In what is now Guatemala, the first agricultural communities were being formed.

In 1490 Pharaoh Tutmosis II died. Following an Egyptian custom, he had married his sister Hatshepsut (probably the proud Egyptian kings considered no woman worthy of them unless she was from his own family). It was she who actually ruled the Empire since the death of Tutmosis I. On her part, Tutmosis II had had a son with a concubine, Tutmosis III,to whom the throne theoretically corresponded, but he was a minor and his aunt and stepmother remained as regent. Hatshepsut is the first known female ruler in history. In the monuments she built she depicts herself in masculine clothing, without breasts, and with a false beard. Under her, he set aside military expansion and, in her place, she encouraged trade, mining, and industry. At that time, the construction of obelisks was fashionable.giants: thin stone columns so tall that it is still unclear how they managed to erect them without breaking them. Originally they were erected in honor of the god Ra, in the days of the Old Kingdom, but then they were not particularly high: about three and a half meters. In the Middle Kingdom, obelisks over 20 meters high were built, Thutmosis I built one of 24 meters and Hatshepsut reached 30 meters.

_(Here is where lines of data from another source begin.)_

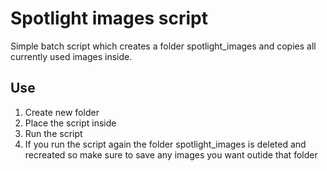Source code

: # Spotlight images script
Simple batch script which creates a folder spotlight_images and copies all currently used images inside.
## Use
1. Create new folder
2. Place the script inside
3. Run the script
4. If you run the script again the folder spotlight_images is deleted and recreated so make sure to save any images you want outide that folder
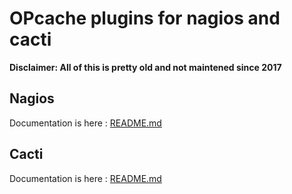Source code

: # OPcache plugins for nagios and cacti

**Disclaimer: All of this is pretty old and not maintened since 2017**

## Nagios
Documentation is here : [README.md](nagios/opcache/README.md)

## Cacti
Documentation is here : [README.md](cacti/opcache/README.md)
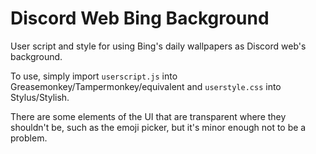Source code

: # Discord Web Bing Background

User script and style for using Bing's daily wallpapers as Discord web's
background.


To use, simply import `userscript.js` into Greasemonkey/Tampermonkey/equivalent
and `userstyle.css` into Stylus/Stylish.


There are some elements of the UI that are transparent where they shouldn't be,
such as the emoji picker, but it's minor enough not to be a problem.
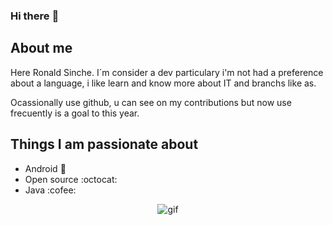 ### Hi there :wave:

## About me

Here Ronald Sinche. I´m consider a dev particulary i'm not had a preference about a language, i like learn and know more about IT and branchs like as.

Ocassionally use github, u can see on my contributions but now use frecuently is a goal to this year.

## Things I am passionate about

- Android :robot:
- Open source :octocat:
- Java :cofee:

<p align="center">
    <img src="https://iq.opengenus.org/content/images/2020/08/Dino_non-birthday_version.gif" alt="gif">
</p>
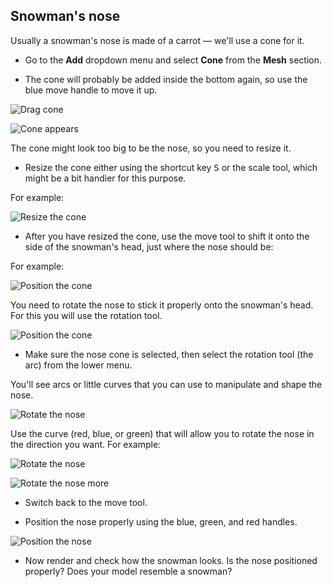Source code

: ## Snowman's nose

Usually a snowman's nose is made of a carrot — we'll use a cone for it.

+ Go to the **Add** dropdown menu and select **Cone** from the **Mesh** section.

+ The cone will probably be added inside the bottom again, so use the blue move handle to move it up.

![Drag cone](images/blender-drag-cone-1.png)

![Cone appears](images/blender-drag-cone-2.png)

The cone might look too big to be the nose, so you need to resize it.

+ Resize the cone either using the shortcut key <kbd>S</kbd> or the scale tool, which might be a bit handier for this purpose.

For example:

![Resize the cone](images/blender-resize-cone.png)

+ After you have resized the cone, use the move tool to shift it onto the side of the snowman's head, just where the nose should be:

For example:

![Position the cone](images/blender-position-cone-2.png)

You need to rotate the nose to stick it properly onto the snowman's head. For this you will use the rotation tool.

![Position the cone](images/rotate-tool.png)

+ Make sure the nose cone is selected, then select the rotation tool (the arc) from the lower menu.

You'll see arcs or little curves that you can use to manipulate and shape the nose.

![Rotate the nose](images/blender-rotate-nose-tool.png)

Use the curve (red, blue, or green) that will allow you to rotate the nose in the direction you want. For example:

![Rotate the nose](images/blender-rotate-cone-1.png)

![Rotate the nose more](images/blender-rotate-cone-2.png)

+ Switch back to the move tool.

+ Position the nose properly using the blue, green, and red handles.

![Position the nose](images/blender-rotate-cone-3.png)

+ Now render and check how the snowman looks. Is the nose positioned properly? Does your model resemble a snowman?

Hatshepsut died in 1469, when Thutmose III was about twenty-five years old. Undoubtedly, he must have lived oppressed by his stepmother, because after his death he ordered his name to be removed from all the monuments in which it appeared, replacing it with his or his father's or his grandfather's. He even left his tomb incomplete, which is the greatest revenge he could take, according to the Egyptian mentality.

Hatshepsut's pacifist period had increased the Canaanite cities. The new pharaoh had been a puppet of his stepmother, so the Canaanites must have thought that he would be a weak monarch and that the time was right to throw off the Egyptian yoke. The kingdom of Mitanni fomented the rebellion, which was led by the city of Cadesh, perhaps the last remnant of the Hyksos Empire.

However, the new monarch turned out to be a good general. In 1468 he faced a Canaanite army at Megiddo, a strategic enclave for the defense of Cadesh. Thutmosis III took advantage of the fact that the bulk of the army was elsewhere (since he took a different route than his enemies had conjectured) and thus achieved a first victory. He left part of his army besieging the city and kept advancing. At seven months Megiddo fell into Egyptian power. Year after year, Thutmosis III resumed his campaigns in Canaan, until in 1462 he came to Cadesh itself and destroyed it. Then she crossed the Euphrates and entered Mitanni, for Cadesh would not have held out for so long without her help. However she did not dare to permanently occupy such a remote region. For a century, Egypt's dominance over Canaan was unchallenged.

Meanwhile, Crete's dominance over the Mediterranean was declining in favor of the Mycenaean civilization. Around 1450 , signs of destruction can be seen in many Cretan cities, and even periods of Greek occupation. 

In 1438 Tuthmosis III died and was succeeded by his son Amenhotep II, who continued his father's policy of expansion and suppressed two uprisings in Asia.

Around 1430 the Hittite kingdom finally found stable rule under King Tudhaliyas I, who scored some victories over Mitanni.

Amenhotep II reigned until 1412, when he was succeeded by his son Thutmosis IV. He promoted a policy of peace with Mitanni, and even took one of his princesses as his wife (something completely unusual until then). With Thutmosis IV, a god who until then had only played a secondary role in the Egyptian pantheon, the god Aten, began to gain importance.It is probable that the queen influenced this. The Hittite religion was much simpler than the Egyptian, so perhaps it was easier for the queen to identify her beliefs with the cult of a modest god like Aten as opposed to the sophisticated cult of Amun-Ra. In any case, the truth is that Tutmosis IV paid him an ostensible tribute.

Around 1400 the Hittite king Tudhaliyas I died, who was succeeded by his son-in-law Arnuanda I.